Cadmium exposure was classified as above/below 0.20 μg/l (n = 10 exposed/n = 7 unexposed).

Cotinine was classified as detectable/undetectable (n = 11 detectable subjects/n = 6 undetectable).

Quality control and confounder adjustment

Controlling for confounding demographic variables

The effect of covariates on differential DNA methylation was assessed in both maternal and newborn DNA based on the known association of maternal age, race, and infant sex with DNA methylation patterns. Covariates were dichotomized where maternal age was defined as ≥ 30 versus < 30 (referent), maternal race was defined as non-Hispanic Black versus non-Hispanic White (referent) and one Hispanic mother was excluded from these analyses due to insufficient sample size and infant sex (male = referent) (Fig. 1, Step 8A). CpG island methylation was compared within the binary comparison groups using an ANOVA with criteria identical to those above. Differentially methylated CpG islands were identified for each demographic (maternal age, race, or infant sex) and excluded from the sets of identified Cd- and cotinine-associated differentially methylated genes.
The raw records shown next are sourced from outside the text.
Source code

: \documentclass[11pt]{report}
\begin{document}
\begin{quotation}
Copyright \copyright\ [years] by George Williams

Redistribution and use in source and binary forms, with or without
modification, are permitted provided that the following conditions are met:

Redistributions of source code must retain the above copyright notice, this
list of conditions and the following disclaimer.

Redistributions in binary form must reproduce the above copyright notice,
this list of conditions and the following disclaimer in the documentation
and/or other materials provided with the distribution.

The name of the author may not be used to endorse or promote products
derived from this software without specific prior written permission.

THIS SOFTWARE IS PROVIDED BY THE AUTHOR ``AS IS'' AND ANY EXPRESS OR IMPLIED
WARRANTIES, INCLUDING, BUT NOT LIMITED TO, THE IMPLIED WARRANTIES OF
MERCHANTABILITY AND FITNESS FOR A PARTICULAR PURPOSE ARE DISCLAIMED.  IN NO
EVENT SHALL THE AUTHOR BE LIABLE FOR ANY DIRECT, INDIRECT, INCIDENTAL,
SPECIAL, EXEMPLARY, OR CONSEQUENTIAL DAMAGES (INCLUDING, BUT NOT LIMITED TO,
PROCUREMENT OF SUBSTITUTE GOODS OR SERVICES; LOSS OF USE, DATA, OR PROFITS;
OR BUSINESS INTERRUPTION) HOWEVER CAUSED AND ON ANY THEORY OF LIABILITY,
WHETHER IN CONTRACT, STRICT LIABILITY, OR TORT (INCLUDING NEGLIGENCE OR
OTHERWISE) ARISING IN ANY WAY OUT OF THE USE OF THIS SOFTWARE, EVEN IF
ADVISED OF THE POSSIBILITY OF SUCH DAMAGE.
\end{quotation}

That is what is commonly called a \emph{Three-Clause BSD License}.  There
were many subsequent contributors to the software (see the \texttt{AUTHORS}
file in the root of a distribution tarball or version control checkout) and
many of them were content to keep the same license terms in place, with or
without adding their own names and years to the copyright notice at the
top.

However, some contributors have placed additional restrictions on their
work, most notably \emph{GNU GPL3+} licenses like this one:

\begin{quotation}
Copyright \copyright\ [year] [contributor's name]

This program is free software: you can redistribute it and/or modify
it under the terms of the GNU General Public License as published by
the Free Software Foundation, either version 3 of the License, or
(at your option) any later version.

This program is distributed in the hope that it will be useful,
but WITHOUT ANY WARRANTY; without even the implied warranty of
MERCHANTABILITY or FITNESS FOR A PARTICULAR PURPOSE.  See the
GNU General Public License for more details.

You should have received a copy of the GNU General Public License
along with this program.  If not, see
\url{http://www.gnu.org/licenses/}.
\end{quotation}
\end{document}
White blood cell gene comparison

White blood cells comprise different types of cells with differential DNA methylation patterns that influence cell differentiation, including differentiation into different blood cell types from progenitor cells [6]. The DMGs identified by Sanders et al. were compared to the list of 500 DMGs known to predict cell type in an adult population reported by Houseman et al. [6]. The maternal dataset DMGs showed no overlap while the fetal dataset DMGs had one overlapping DMG associated with Cd, and four with cotinine suggesting a minimal influence of white blood cell composition on the DNA methylation patterns [1].
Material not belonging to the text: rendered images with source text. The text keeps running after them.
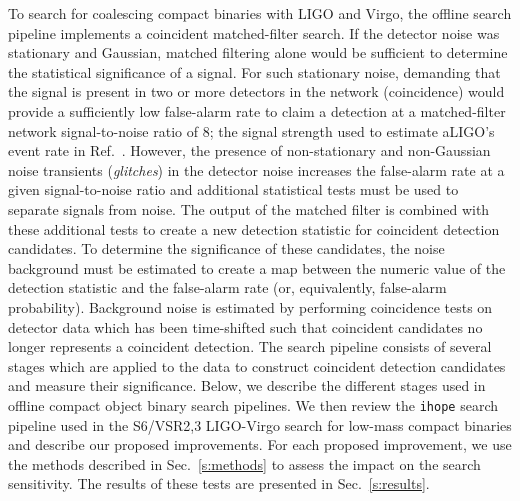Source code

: \documentclass[12pt]{iopart} \usepackage{graphicx,amssymb}
\begin{document}
To search for coalescing compact binaries with LIGO and Virgo, the offline search
pipeline implements a coincident matched-filter search.  If the detector noise
was stationary and Gaussian, matched filtering alone would be sufficient to
determine the statistical significance of a signal. For such stationary noise, 
demanding that the signal is present in two or more detectors in the network 
(coincidence) would provide a sufficiently low false-alarm rate to claim a 
detection at a matched-filter network signal-to-noise ratio of 8; the signal 
strength used to estimate aLIGO's event rate in Ref.~\cite{Abadie:2010cf}.
However, the presence of non-stationary and non-Gaussian noise
transients (\emph{glitches})
in the detector noise increases the false-alarm rate at a given
signal-to-noise ratio and additional statistical tests must be used to separate
signals from noise. The output of the matched filter is combined with these
additional tests to create a new detection statistic for coincident detection
candidates. To determine the significance of these candidates, the noise
background must be estimated to create a map between the numeric value of the
detection statistic and the false-alarm rate (or, equivalently, false-alarm
probability). Background noise is estimated by performing coincidence tests on
detector data which has been time-shifted such that coincident candidates no
longer represents a coincident detection. The search pipeline consists of
several stages which are applied to the data to construct coincident detection
candidates and measure their significance.   Below, we describe the different
stages used in offline compact object binary search pipelines. We then review
the \texttt{ihope} search pipeline used in the S6/VSR2,3 LIGO-Virgo search for
low-mass compact binaries and describe our proposed improvements.  For each
proposed improvement, we use the methods described in Sec.~\ref{s:methods} to
assess the impact on the search sensitivity. The results of these tests are
presented in Sec.~\ref{s:results}.
\end{document}
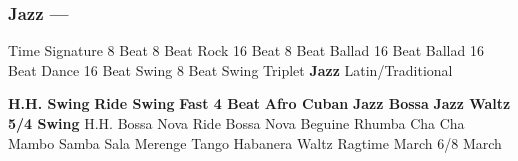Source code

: \subsubsection[Jazz]{Jazz --- \UiKey{\II}\UiKey{\MET}}
Time Signature
8 Beat
8 Beat Rock
16 Beat
8 Beat Ballad
16 Beat Ballad
16 Beat Dance
16 Beat Swing
8 Beat Swing
Triplet
\textbf{Jazz}
Latin/Traditional





























\textbf{H.H. Swing}
\textbf{Ride Swing}
\textbf{Fast 4 Beat}
\textbf{Afro Cuban}
\textbf{Jazz Bossa}
\textbf{Jazz Waltz}
\textbf{5/4 Swing}
H.H. Bossa Nova
Ride Bossa Nova
Beguine
Rhumba
Cha Cha
Mambo
Samba
Sala
Merenge
Tango
Habanera
Waltz
Ragtime
March
6/8 March
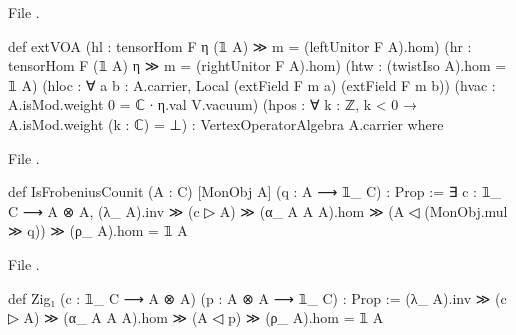 \noindent File .
\begin{leancode}
def extVOA (hl : tensorHom F η (𝟙 A) ≫ m = (leftUnitor F A).hom)
    (hr : tensorHom F (𝟙 A) η ≫ m = (rightUnitor F A).hom) (htw : (twistIso A).hom = 𝟙 A)
    (hloc : ∀ a b : A.carrier, Local (extField F m a) (extField F m b))
    (hvac : A.isMod.weight 0 = ℂ ∙ η.val V.vacuum)
    (hpos : ∀ k : ℤ, k < 0 → A.isMod.weight (k : ℂ) = ⊥) :
    VertexOperatorAlgebra A.carrier where
\end{leancode}
\noindent File .
\begin{leancode}
def IsFrobeniusCounit (A : C) [MonObj A] (q : A ⟶ 𝟙_ C) : Prop :=
  ∃ c : 𝟙_ C ⟶ A ⊗ A,
    (λ_ A).inv ≫ (c ▷ A) ≫ (α_ A A A).hom ≫ (A ◁ (MonObj.mul ≫ q)) ≫ (ρ_ A).hom = 𝟙 A
\end{leancode}
\noindent File .
\begin{leancode}
def Zig₁ (c : 𝟙_ C ⟶ A ⊗ A) (p : A ⊗ A ⟶ 𝟙_ C) : Prop :=
  (λ_ A).inv ≫ (c ▷ A) ≫ (α_ A A A).hom ≫ (A ◁ p) ≫ (ρ_ A).hom = 𝟙 A
\end{leancode}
Validation of DNA methylation results

Validation of the DNA methylation results obtained using the MIRA assay was carried out at both the gene-specific and genome-wide levels. These methods are described in detail by Sanders et al. [1] and are summarized here. Bisulfite conversion, conversion of unmethylated cytosine residues to uracil, with the Zymo EZ DNA Methylation-Lightning kit was used for gene-specific analysis for 15 infant samples. These changes were then quantified into appreciable methylation values using the qPCR-based EpiTect MethyLight Assay for the PRR13 gene and compared to the MIRA results using spearman rank correlation, which yielded significant results. The PRR13 gene was chosen specifically because it was one of the top five most significant cell-death-associated genes for infants with a fold-change in DNA methylation > 1.3 and p < 0.03.
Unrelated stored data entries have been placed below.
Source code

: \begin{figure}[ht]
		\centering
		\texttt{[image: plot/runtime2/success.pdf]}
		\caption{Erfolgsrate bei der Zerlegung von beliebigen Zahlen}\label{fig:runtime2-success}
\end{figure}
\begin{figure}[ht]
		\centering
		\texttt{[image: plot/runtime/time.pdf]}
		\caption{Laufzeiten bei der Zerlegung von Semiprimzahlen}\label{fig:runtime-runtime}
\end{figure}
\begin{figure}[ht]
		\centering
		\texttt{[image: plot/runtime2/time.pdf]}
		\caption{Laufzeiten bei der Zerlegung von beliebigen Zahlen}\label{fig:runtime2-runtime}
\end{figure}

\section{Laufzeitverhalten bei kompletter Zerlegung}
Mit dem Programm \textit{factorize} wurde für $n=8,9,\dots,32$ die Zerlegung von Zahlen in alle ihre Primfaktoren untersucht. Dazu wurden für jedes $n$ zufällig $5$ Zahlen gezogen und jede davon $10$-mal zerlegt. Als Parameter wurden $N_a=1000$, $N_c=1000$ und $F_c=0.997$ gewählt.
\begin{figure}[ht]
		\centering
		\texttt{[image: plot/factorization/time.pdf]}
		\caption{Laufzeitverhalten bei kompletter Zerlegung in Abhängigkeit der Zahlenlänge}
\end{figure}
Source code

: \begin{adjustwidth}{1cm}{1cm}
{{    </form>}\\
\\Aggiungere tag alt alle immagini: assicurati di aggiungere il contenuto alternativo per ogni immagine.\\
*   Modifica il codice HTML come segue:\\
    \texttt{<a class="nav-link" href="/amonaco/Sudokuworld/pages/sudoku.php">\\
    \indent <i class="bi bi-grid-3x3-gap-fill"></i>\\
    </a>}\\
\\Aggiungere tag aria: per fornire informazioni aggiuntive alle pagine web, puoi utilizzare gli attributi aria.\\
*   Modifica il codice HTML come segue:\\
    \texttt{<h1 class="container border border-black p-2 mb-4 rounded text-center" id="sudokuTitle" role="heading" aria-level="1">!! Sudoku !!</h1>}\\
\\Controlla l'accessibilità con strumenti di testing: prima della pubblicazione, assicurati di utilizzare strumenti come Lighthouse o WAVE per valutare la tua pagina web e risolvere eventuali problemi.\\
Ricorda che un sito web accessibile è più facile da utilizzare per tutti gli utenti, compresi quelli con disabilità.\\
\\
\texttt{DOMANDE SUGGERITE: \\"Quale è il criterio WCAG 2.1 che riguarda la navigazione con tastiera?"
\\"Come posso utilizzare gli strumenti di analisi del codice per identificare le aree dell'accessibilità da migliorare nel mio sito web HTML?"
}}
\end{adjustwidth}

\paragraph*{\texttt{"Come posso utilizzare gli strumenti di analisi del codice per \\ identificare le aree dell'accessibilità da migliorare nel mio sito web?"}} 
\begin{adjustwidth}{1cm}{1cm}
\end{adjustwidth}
Genome-wide analysis was done by comparing the MIRA results from two maternal samples with results from a separate array, the Illumina Infinium HumanMethylation450 BeadChip array. The two maternal samples were selected based on stratified Cd levels and matched with respect to maternal age, race (non-Hispanic Black), and Medicaid coverage. For quality control, DNA methylation proportion values with p-values < 0.0001 located within CpG islands were required. The two samples were compared based on Cd exposed versus unexposed status, yielding DNA methylation proportion values for each gene. Each gene was then compared to its MIRA fold-change counterpart using the spearman rank correlation. Among Cd-associated genes, there was a significant association between the Illumina Infinium HumanMethylation450 BeadChip array data and the MIRA data.

Conclusions

The dataset described here reflects DNA methylation abundances located within CpG islands of gene promoters. There are 34 datasets reflecting 17 mother–infant pairs selected for analysis based on their levels of blood cadmium at delivery. The present article provides further details on the experimental design, data generation, and quality control from the Sanders et al. study [1]. The prior study demonstrated associations between CpG island methylation and Cd levels during pregnancy and provided evidence for the transcription factor occupancy theory of DNA methylation patterning related to prenatal exposure to environmental contaminants. Taken together, these data suggest that prenatal exposure to toxic metals is associated with altered DNA methylation patterning in fetal cord DNA.